▶ [Action item]:
Restate all the data exactly, so that each line is the same as before.

▶ [Supplied records]:
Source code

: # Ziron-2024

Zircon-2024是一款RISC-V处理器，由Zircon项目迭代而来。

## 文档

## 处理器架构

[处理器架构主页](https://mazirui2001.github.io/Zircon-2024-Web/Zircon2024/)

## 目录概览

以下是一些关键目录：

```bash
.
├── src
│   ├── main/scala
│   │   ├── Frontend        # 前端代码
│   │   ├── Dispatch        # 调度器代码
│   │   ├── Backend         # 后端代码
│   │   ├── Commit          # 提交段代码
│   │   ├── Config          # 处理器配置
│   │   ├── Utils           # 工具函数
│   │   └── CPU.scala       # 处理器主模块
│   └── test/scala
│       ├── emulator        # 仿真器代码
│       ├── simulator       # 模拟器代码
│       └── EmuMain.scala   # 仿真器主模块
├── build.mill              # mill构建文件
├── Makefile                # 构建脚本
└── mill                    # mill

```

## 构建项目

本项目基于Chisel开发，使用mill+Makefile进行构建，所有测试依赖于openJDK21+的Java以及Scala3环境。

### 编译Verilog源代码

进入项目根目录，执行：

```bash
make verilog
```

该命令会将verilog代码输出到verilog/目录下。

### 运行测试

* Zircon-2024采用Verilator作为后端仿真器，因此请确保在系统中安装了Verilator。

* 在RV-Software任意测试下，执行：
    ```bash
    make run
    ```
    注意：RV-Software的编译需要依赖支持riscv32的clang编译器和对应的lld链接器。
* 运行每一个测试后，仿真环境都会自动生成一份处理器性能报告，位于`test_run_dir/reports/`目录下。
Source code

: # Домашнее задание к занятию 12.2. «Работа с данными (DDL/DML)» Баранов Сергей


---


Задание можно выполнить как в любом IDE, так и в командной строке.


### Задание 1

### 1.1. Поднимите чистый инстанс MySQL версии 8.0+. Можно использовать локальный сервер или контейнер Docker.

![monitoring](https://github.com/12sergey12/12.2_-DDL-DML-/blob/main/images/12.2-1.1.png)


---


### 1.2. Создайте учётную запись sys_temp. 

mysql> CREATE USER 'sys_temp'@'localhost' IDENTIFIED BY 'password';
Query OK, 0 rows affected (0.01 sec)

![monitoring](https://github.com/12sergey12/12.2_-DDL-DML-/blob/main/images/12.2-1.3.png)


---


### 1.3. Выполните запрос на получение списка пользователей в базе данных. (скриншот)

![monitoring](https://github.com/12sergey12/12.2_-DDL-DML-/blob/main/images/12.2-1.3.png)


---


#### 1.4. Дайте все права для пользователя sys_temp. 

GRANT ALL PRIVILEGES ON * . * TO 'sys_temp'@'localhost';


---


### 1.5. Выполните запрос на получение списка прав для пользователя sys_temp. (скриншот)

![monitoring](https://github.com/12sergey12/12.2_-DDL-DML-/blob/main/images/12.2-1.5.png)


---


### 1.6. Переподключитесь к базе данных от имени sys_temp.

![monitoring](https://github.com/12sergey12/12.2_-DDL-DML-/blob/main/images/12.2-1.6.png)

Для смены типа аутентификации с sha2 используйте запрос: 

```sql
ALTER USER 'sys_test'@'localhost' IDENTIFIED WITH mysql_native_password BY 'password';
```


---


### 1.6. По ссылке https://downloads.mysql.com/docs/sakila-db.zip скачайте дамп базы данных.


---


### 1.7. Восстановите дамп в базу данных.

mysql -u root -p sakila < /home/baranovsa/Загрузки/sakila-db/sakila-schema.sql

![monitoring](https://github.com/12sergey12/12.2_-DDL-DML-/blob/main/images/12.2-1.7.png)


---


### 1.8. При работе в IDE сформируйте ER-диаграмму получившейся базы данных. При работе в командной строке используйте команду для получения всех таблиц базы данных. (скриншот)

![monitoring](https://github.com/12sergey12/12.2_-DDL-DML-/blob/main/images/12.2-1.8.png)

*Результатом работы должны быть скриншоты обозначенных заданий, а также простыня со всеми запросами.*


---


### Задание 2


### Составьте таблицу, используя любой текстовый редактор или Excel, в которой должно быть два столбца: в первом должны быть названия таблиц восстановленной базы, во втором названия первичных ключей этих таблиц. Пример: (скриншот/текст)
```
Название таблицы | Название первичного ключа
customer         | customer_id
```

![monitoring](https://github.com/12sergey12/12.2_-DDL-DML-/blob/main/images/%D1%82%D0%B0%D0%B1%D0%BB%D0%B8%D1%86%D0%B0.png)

▶ [Exercise answer]:
Source code

: # Ziron-2024

Zircon-2024是一款RISC-V处理器，由Zircon项目迭代而来。

## 文档

## 处理器架构

[处理器架构主页](https://mazirui2001.github.io/Zircon-2024-Web/Zircon2024/)

## 目录概览

以下是一些关键目录：

```bash
.
├── src
│   ├── main/scala
│   │   ├── Frontend        # 前端代码
│   │   ├── Dispatch        # 调度器代码
│   │   ├── Backend         # 后端代码
│   │   ├── Commit          # 提交段代码
│   │   ├── Config          # 处理器配置
│   │   ├── Utils           # 工具函数
│   │   └── CPU.scala       # 处理器主模块
│   └── test/scala
│       ├── emulator        # 仿真器代码
│       ├── simulator       # 模拟器代码
│       └── EmuMain.scala   # 仿真器主模块
├── build.mill              # mill构建文件
├── Makefile                # 构建脚本
└── mill                    # mill

```

## 构建项目

本项目基于Chisel开发，使用mill+Makefile进行构建，所有测试依赖于openJDK21+的Java以及Scala3环境。

### 编译Verilog源代码

进入项目根目录，执行：

```bash
make verilog
```

该命令会将verilog代码输出到verilog/目录下。

### 运行测试

* Zircon-2024采用Verilator作为后端仿真器，因此请确保在系统中安装了Verilator。

* 在RV-Software任意测试下，执行：
    ```bash
    make run
    ```
    注意：RV-Software的编译需要依赖支持riscv32的clang编译器和对应的lld链接器。
* 运行每一个测试后，仿真环境都会自动生成一份处理器性能报告，位于`test_run_dir/reports/`目录下。
Source code

: # Домашнее задание к занятию 12.2. «Работа с данными (DDL/DML)» Баранов Сергей


---


Задание можно выполнить как в любом IDE, так и в командной строке.


### Задание 1

### 1.1. Поднимите чистый инстанс MySQL версии 8.0+. Можно использовать локальный сервер или контейнер Docker.

![monitoring](https://github.com/12sergey12/12.2_-DDL-DML-/blob/main/images/12.2-1.1.png)


---


### 1.2. Создайте учётную запись sys_temp. 

mysql> CREATE USER 'sys_temp'@'localhost' IDENTIFIED BY 'password';
Query OK, 0 rows affected (0.01 sec)

![monitoring](https://github.com/12sergey12/12.2_-DDL-DML-/blob/main/images/12.2-1.3.png)


---


### 1.3. Выполните запрос на получение списка пользователей в базе данных. (скриншот)

![monitoring](https://github.com/12sergey12/12.2_-DDL-DML-/blob/main/images/12.2-1.3.png)


---


#### 1.4. Дайте все права для пользователя sys_temp. 

GRANT ALL PRIVILEGES ON * . * TO 'sys_temp'@'localhost';


---


### 1.5. Выполните запрос на получение списка прав для пользователя sys_temp. (скриншот)

![monitoring](https://github.com/12sergey12/12.2_-DDL-DML-/blob/main/images/12.2-1.5.png)


---


### 1.6. Переподключитесь к базе данных от имени sys_temp.

![monitoring](https://github.com/12sergey12/12.2_-DDL-DML-/blob/main/images/12.2-1.6.png)

Для смены типа аутентификации с sha2 используйте запрос: 

```sql
ALTER USER 'sys_test'@'localhost' IDENTIFIED WITH mysql_native_password BY 'password';
```


---


### 1.6. По ссылке https://downloads.mysql.com/docs/sakila-db.zip скачайте дамп базы данных.


---


### 1.7. Восстановите дамп в базу данных.

mysql -u root -p sakila < /home/baranovsa/Загрузки/sakila-db/sakila-schema.sql

![monitoring](https://github.com/12sergey12/12.2_-DDL-DML-/blob/main/images/12.2-1.7.png)


---


### 1.8. При работе в IDE сформируйте ER-диаграмму получившейся базы данных. При работе в командной строке используйте команду для получения всех таблиц базы данных. (скриншот)

![monitoring](https://github.com/12sergey12/12.2_-DDL-DML-/blob/main/images/12.2-1.8.png)

*Результатом работы должны быть скриншоты обозначенных заданий, а также простыня со всеми запросами.*


---


### Задание 2


### Составьте таблицу, используя любой текстовый редактор или Excel, в которой должно быть два столбца: в первом должны быть названия таблиц восстановленной базы, во втором названия первичных ключей этих таблиц. Пример: (скриншот/текст)
```
Название таблицы | Название первичного ключа
customer         | customer_id
```

![monitoring](https://github.com/12sergey12/12.2_-DDL-DML-/blob/main/images/%D1%82%D0%B0%D0%B1%D0%BB%D0%B8%D1%86%D0%B0.png)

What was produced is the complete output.